RECORDS SHOWN
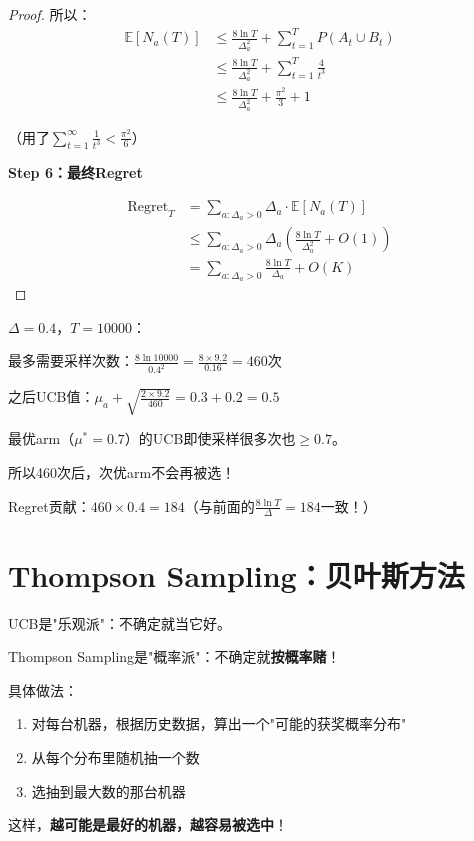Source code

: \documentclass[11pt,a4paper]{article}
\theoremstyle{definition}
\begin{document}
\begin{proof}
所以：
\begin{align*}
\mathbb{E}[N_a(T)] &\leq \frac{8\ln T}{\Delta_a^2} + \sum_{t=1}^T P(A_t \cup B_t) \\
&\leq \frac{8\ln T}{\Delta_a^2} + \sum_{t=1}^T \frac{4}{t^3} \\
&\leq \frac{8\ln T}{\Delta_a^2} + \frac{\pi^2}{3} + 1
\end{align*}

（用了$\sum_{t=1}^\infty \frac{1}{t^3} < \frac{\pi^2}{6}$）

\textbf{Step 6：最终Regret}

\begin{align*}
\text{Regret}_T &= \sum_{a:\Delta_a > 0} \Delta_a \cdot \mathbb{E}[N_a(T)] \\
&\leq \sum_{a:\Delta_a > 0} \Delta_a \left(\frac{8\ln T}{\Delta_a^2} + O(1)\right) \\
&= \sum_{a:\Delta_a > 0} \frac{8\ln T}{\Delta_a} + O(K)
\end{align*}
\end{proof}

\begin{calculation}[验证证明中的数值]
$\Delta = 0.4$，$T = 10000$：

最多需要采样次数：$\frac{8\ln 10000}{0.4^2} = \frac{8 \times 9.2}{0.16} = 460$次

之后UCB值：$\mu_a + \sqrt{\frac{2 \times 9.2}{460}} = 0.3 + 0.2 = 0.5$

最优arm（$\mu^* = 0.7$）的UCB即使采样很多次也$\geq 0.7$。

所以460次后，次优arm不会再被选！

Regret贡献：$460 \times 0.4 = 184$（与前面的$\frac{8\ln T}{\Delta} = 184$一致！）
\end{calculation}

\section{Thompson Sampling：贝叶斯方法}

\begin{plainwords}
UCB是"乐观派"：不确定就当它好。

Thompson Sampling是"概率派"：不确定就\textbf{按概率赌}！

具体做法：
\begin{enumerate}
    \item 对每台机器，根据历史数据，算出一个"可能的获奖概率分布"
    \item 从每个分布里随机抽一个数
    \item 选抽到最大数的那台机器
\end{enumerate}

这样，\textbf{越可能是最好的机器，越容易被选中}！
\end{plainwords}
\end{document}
* * *
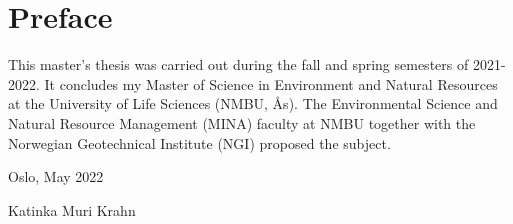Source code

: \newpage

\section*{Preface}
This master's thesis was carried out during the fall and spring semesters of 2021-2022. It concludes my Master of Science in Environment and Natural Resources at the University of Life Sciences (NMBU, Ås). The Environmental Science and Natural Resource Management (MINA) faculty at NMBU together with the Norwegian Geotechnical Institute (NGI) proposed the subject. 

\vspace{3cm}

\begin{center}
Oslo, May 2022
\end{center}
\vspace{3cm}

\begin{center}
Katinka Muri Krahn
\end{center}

YOUR INSTRUCTIONS
From the data, pick out every line that includes "calculation".

WRITTEN SOLUTION
\begin{calculation}[验证证明中的数值]
\end{calculation}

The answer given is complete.